■ **Task directions**
Copy every line in the listing that contains "Constants".

■ ■ ■ ■ ■ ■ ■

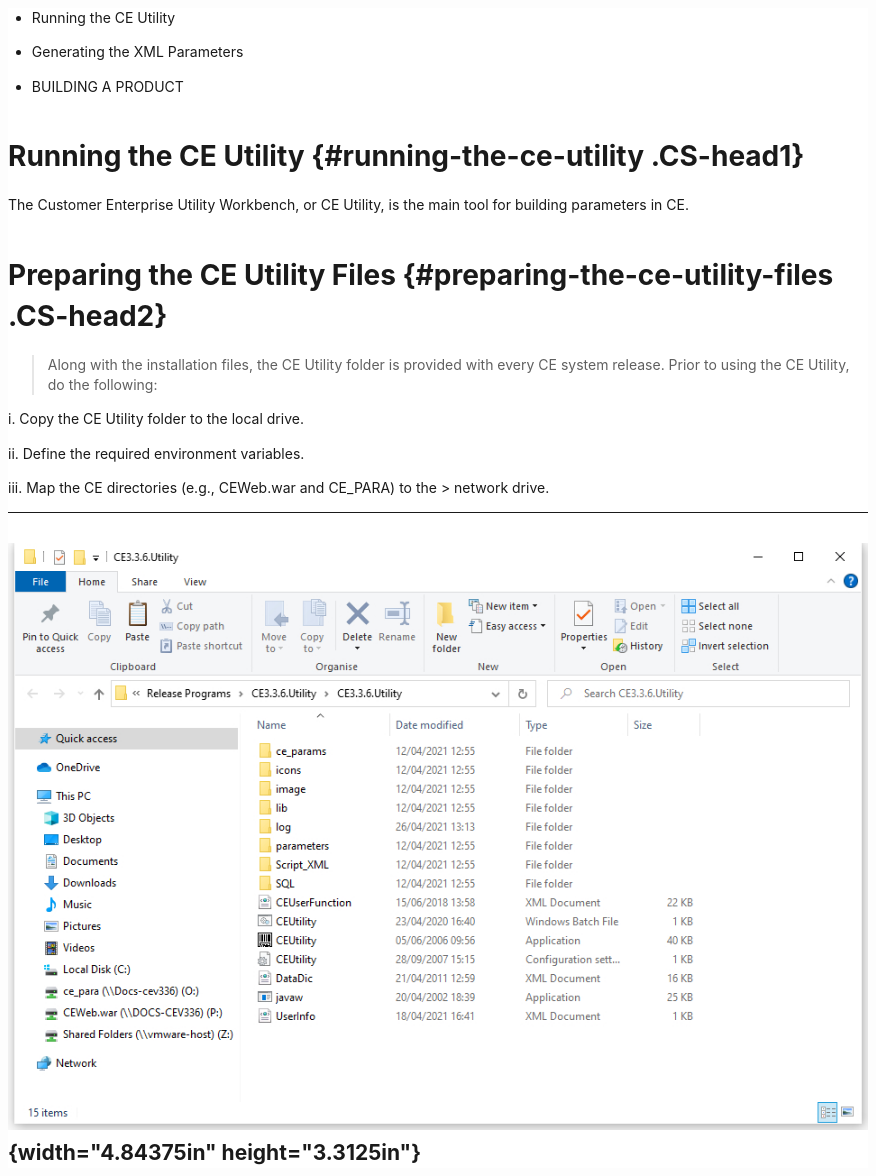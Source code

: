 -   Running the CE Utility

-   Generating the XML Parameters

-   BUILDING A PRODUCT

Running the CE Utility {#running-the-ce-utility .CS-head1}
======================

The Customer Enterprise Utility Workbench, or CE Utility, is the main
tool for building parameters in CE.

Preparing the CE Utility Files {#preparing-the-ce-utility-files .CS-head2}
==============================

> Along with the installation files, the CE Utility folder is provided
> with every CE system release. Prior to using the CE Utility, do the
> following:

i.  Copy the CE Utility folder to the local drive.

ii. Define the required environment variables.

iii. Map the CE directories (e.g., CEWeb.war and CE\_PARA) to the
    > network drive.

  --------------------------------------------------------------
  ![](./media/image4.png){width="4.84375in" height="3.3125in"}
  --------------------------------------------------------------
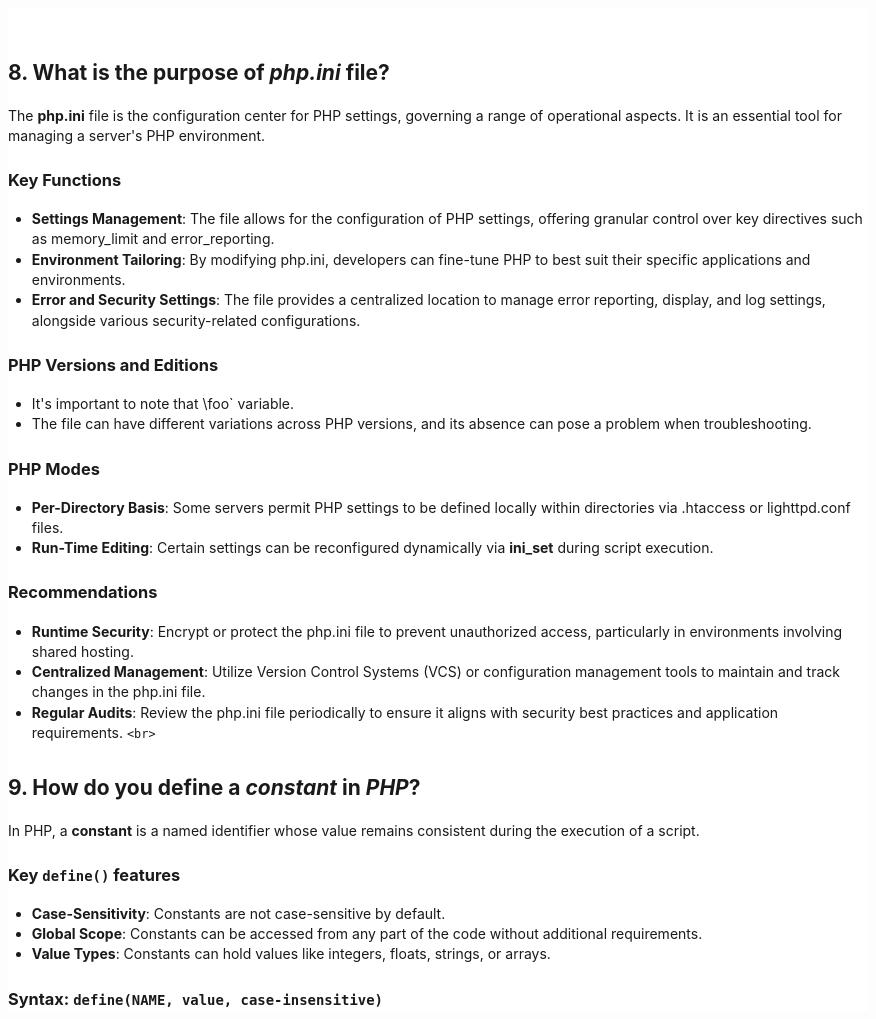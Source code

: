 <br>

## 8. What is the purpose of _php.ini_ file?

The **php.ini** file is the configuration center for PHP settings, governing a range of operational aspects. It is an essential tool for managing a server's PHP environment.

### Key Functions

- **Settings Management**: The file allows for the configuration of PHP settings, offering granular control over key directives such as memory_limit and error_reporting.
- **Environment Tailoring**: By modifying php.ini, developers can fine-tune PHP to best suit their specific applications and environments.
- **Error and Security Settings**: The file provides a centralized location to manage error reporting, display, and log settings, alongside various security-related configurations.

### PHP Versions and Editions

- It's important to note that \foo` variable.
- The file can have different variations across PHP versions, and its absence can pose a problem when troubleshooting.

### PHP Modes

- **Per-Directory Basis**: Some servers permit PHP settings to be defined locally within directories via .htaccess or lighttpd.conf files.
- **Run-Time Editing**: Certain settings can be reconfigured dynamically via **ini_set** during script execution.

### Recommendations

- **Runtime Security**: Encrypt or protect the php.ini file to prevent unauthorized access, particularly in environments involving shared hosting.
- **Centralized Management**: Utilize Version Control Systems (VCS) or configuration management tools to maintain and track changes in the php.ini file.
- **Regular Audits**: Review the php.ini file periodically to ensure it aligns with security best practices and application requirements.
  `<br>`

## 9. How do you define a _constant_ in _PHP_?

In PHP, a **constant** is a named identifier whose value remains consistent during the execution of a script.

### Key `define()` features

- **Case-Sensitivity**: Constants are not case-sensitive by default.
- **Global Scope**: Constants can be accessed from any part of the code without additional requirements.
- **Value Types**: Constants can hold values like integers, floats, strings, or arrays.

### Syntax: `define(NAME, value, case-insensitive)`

■ ■ ■ ■ ■ ■ ■

■ **Response box**
- **Case-Sensitivity**: Constants are not case-sensitive by default.
- **Global Scope**: Constants can be accessed from any part of the code without additional requirements.
- **Value Types**: Constants can hold values like integers, floats, strings, or arrays.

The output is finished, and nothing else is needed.